La saison d’ascension de l’Everest, qui vient de s’achever, a battu tous les records d’affluence. Selon les données officielles compilées par les autorités népalaises, plus de 950 alpinistes ont foulé le sommet du plus haut sommet du monde, culminant à 8 848,86 mètres. Ce total dépasse le précédent record établi lors de la saison 2023, qui avait vu environ 600 personnes atteindre le point culminant de la Terre.
Un afflux jamais vu
Ce chiffre sans précédent s’explique en partie par des conditions météorologiques exceptionnellement clémentes durant la courte fenêtre d’ascension, généralement concentrée sur quelques jours en mai. Plusieurs dizaines d’expéditions, organisées par des agences privées, ont pu déposer leurs cordes fixes et ouvrir la voie à un nombre record de clients. Les autorités népalaises ont délivré environ 480 permis d’ascension cette saison, un chiffre également record, chaque permis autorisant généralement un alpiniste accompagné d’un guide de haute montagne.
Des questions sur la sécurité
Ce nouveau record relance les inquiétudes concernant la sécurité et la gestion des flux sur la voie d’ascension principale, surnommée le « toit du monde ». Des témoignages font état de files d’attente importantes près du sommet, obligeant les alpinistes à patienter dans la « zone de la mort », au-dessus de 8 000 mètres, où l’oxygène se fait rare. Bien qu’aucun bilan officiel des décès pour cette saison n’ait encore été publié, plusieurs guides ont rapporté des incidents liés à la fatigue et au manque d’oxygène, imputables à la densité des cordées. Par le passé, des embouteillages humains ont été directement associés à des pertes humaines, les corps s’affaiblissant dangereusement en attendant leur tour.

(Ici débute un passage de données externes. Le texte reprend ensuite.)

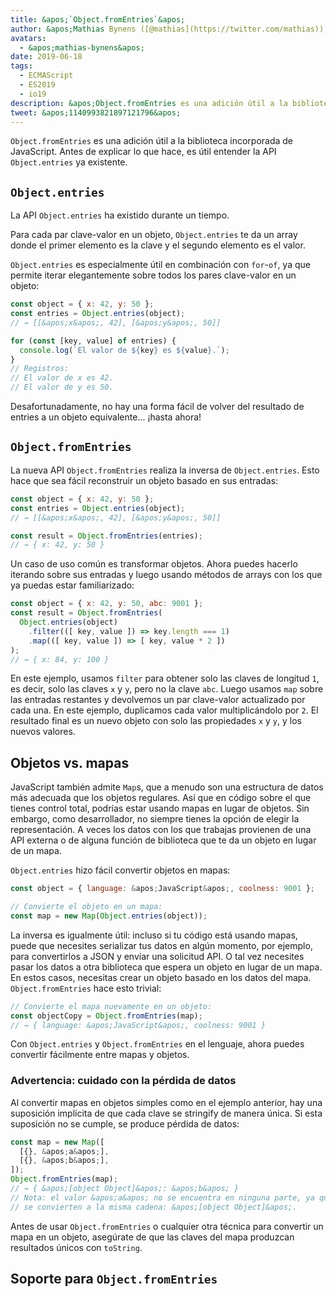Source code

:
 ```yaml
---
title: &apos;`Object.fromEntries`&apos;
author: &apos;Mathias Bynens ([@mathias](https://twitter.com/mathias)), susurrador de JavaScript&apos;
avatars:
  - &apos;mathias-bynens&apos;
date: 2019-06-18
tags:
  - ECMAScript
  - ES2019
  - io19
description: &apos;Object.fromEntries es una adición útil a la biblioteca incorporada de JavaScript que complementa Object.entries.&apos;
tweet: &apos;1140993821897121796&apos;
---
```

`Object.fromEntries` es una adición útil a la biblioteca incorporada de JavaScript. Antes de explicar lo que hace, es útil entender la API `Object.entries` ya existente.

## `Object.entries`

La API `Object.entries` ha existido durante un tiempo.

<feature-support chrome="54"
                 firefox="47"
                 safari="10.1"
                 nodejs="7"
                 babel="yes https://github.com/zloirock/core-js#ecmascript-object"></feature-support>

Para cada par clave-valor en un objeto, `Object.entries` te da un array donde el primer elemento es la clave y el segundo elemento es el valor.

`Object.entries` es especialmente útil en combinación con `for`-`of`, ya que permite iterar elegantemente sobre todos los pares clave-valor en un objeto:

```js
const object = { x: 42, y: 50 };
const entries = Object.entries(object);
// → [[&apos;x&apos;, 42], [&apos;y&apos;, 50]]

for (const [key, value] of entries) {
  console.log(`El valor de ${key} es ${value}.`);
}
// Registros:
// El valor de x es 42.
// El valor de y es 50.
```

Desafortunadamente, no hay una forma fácil de volver del resultado de entries a un objeto equivalente... ¡hasta ahora!

## `Object.fromEntries`

La nueva API `Object.fromEntries` realiza la inversa de `Object.entries`. Esto hace que sea fácil reconstruir un objeto basado en sus entradas:

```js
const object = { x: 42, y: 50 };
const entries = Object.entries(object);
// → [[&apos;x&apos;, 42], [&apos;y&apos;, 50]]

const result = Object.fromEntries(entries);
// → { x: 42, y: 50 }
```

Un caso de uso común es transformar objetos. Ahora puedes hacerlo iterando sobre sus entradas y luego usando métodos de arrays con los que ya puedas estar familiarizado:

```js
const object = { x: 42, y: 50, abc: 9001 };
const result = Object.fromEntries(
  Object.entries(object)
    .filter(([ key, value ]) => key.length === 1)
    .map(([ key, value ]) => [ key, value * 2 ])
);
// → { x: 84, y: 100 }
```

En este ejemplo, usamos `filter` para obtener solo las claves de longitud `1`, es decir, solo las claves `x` y `y`, pero no la clave `abc`. Luego usamos `map` sobre las entradas restantes y devolvemos un par clave-valor actualizado por cada una. En este ejemplo, duplicamos cada valor multiplicándolo por `2`. El resultado final es un nuevo objeto con solo las propiedades `x` y `y`, y los nuevos valores.

<!--truncate-->
## Objetos vs. mapas

JavaScript también admite `Map`s, que a menudo son una estructura de datos más adecuada que los objetos regulares. Así que en código sobre el que tienes control total, podrías estar usando mapas en lugar de objetos. Sin embargo, como desarrollador, no siempre tienes la opción de elegir la representación. A veces los datos con los que trabajas provienen de una API externa o de alguna función de biblioteca que te da un objeto en lugar de un mapa.

`Object.entries` hizo fácil convertir objetos en mapas:

```js
const object = { language: &apos;JavaScript&apos;, coolness: 9001 };

// Convierte el objeto en un mapa:
const map = new Map(Object.entries(object));
```

La inversa es igualmente útil: incluso si tu código está usando mapas, puede que necesites serializar tus datos en algún momento, por ejemplo, para convertirlos a JSON y enviar una solicitud API. O tal vez necesites pasar los datos a otra biblioteca que espera un objeto en lugar de un mapa. En estos casos, necesitas crear un objeto basado en los datos del mapa. `Object.fromEntries` hace esto trivial:

```js
// Convierte el mapa nuevamente en un objeto:
const objectCopy = Object.fromEntries(map);
// → { language: &apos;JavaScript&apos;, coolness: 9001 }
```

Con `Object.entries` y `Object.fromEntries` en el lenguaje, ahora puedes convertir fácilmente entre mapas y objetos.

### Advertencia: cuidado con la pérdida de datos

Al convertir mapas en objetos simples como en el ejemplo anterior, hay una suposición implícita de que cada clave se stringify de manera única. Si esta suposición no se cumple, se produce pérdida de datos:

```js
const map = new Map([
  [{}, &apos;a&apos;],
  [{}, &apos;b&apos;],
]);
Object.fromEntries(map);
// → { &apos;[object Object]&apos;: &apos;b&apos; }
// Nota: el valor &apos;a&apos; no se encuentra en ninguna parte, ya que ambas claves
// se convierten a la misma cadena: &apos;[object Object]&apos;.
```

Antes de usar `Object.fromEntries` o cualquier otra técnica para convertir un mapa en un objeto, asegúrate de que las claves del mapa produzcan resultados únicos con `toString`.

## Soporte para `Object.fromEntries`

<feature-support chrome="73 /blog/v8-release-73#object.fromentries"
                 firefox="63"
                 safari="12.1"
                 nodejs="12 https://twitter.com/mathias/status/1120700101637353473"
                 babel="yes https://github.com/zloirock/core-js#ecmascript-object"></feature-support>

Un défi pour la régulation
Le gouvernement népalais, qui concède les permis d’ascension moyennant un droit de 11 000 dollars, est régulièrement interpellé par des associations de guides et des alpinistes chevronnés pour qu’il limite davantage le nombre de personnes autorisées chaque saison. La question de l’expérience requise pour tenter l’ascension est également posée : des voix s’élèvent pour exiger une certification préalable interdisant l’accès au sommet aux novices sans formation suffisante. Les autorités se défendent en arguant que le record est aussi le fruit d’une meilleure préparation et d’un encadrement renforcé.
L’impact environnemental
Au-delà de la sécurité humaine, la surfréquentation de l’Everest aggrave les problèmes environnementaux déjà préoccupants. La montagne est jonchée de déchets abandonnés par les expéditions, dont des bouteilles d’oxygène vides, des cordes usagées et des emballages plastiques. Des campagnes de nettoyage, menées chaque année par l’armée népalaise, parviennent à extraire plusieurs tonnes de détritus du massif, mais le volume ne cesse d’augmenter. L’afflux record de 2026 risque d’aggraver ce phénomène, malgré les consignes imposées par les autorités.
Un avenir incertain
Alors que le Népal tire des revenus significatifs du tourisme d’altitude, la question de l’équilibre entre exploitation économique et préservation de ce site emblématique reste posée. Plusieurs propositions de régulation ont été formulées, sans qu’aucune mesure contraignante ne soit encore appliquée. Les discussions devraient se poursuivre en vue de la prochaine saison, avec la perspective d’une possible révision du nombre de permis délivrés.